First camera modules for Project Ara modular smartphone
While Google is working hard on the final version of the modular smartphone Project Ara , third-party developers are also involved in the game.
Toshiba is developing camera modules for the smartphone. Cameras fully support the modular concept, and photographers can easily upgrade the phone’s camera by simply replacing one module with another. In the event of a camera breakdown, this is also not a problem. ')
Toshiba is currently working on three modules: a 2-megapixel front camera and 5/13-megapixel modules for the back side.
So far, the first of the three stages of creating camera modules has been completed: basic functionality. The start of sales is scheduled for 2016.
On a small demo video shows how the camera takes a module of 5 MP.
Recall that the prototype of Project Ara was first shown to the public at the Google I / O conference in June 2014. Communication of individual modules in it is carried out using the UniPro MIPI network protocol via FPGA chips (programmable gate arrays). The Android operating system plans to make changes to support hot-swappable modules without turning off the phone. The modules themselves, as the creators expect, will produce hundreds or thousands of third-party companies. “You can imagine Ara as analogous to the ecosystem of Android applications, but only in the hardware sense,” said project manager Paul Eremenko at the Google I / O 2014 conference.

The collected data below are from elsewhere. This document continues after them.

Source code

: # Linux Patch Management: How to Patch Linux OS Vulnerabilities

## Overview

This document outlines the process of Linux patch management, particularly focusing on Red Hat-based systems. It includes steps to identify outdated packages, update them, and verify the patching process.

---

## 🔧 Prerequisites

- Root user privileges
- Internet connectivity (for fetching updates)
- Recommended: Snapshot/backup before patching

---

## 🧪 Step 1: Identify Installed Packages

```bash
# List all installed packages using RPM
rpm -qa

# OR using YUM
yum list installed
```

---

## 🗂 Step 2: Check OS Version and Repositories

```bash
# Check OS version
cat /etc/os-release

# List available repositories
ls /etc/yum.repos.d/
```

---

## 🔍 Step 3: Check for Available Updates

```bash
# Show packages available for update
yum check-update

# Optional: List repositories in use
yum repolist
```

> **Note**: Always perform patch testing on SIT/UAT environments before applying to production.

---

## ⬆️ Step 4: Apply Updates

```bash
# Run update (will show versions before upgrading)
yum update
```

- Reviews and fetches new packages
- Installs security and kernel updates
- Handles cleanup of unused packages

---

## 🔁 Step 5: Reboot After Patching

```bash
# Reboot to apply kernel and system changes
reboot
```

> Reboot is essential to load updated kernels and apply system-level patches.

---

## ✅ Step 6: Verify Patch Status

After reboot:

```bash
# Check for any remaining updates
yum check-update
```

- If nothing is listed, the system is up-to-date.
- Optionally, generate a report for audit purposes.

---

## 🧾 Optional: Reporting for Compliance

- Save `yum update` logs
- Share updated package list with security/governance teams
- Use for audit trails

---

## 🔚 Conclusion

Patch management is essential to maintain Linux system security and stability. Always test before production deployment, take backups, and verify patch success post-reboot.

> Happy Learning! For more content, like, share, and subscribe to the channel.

This concept is the exact opposite of the iPhone concept, which now dominates the market. “If you have a flat tire on your bike, you don’t throw it away to buy a new bike,” said Dave Hakkens, a Dutch industrial designer who introduced his modular smartphone concept in September 2013.
Google has already released the dev-whales and began to send test equipment to developers, including habrazhiteli .
Google expects to release the basic design of Project Ara with the WiFi module for $ 50.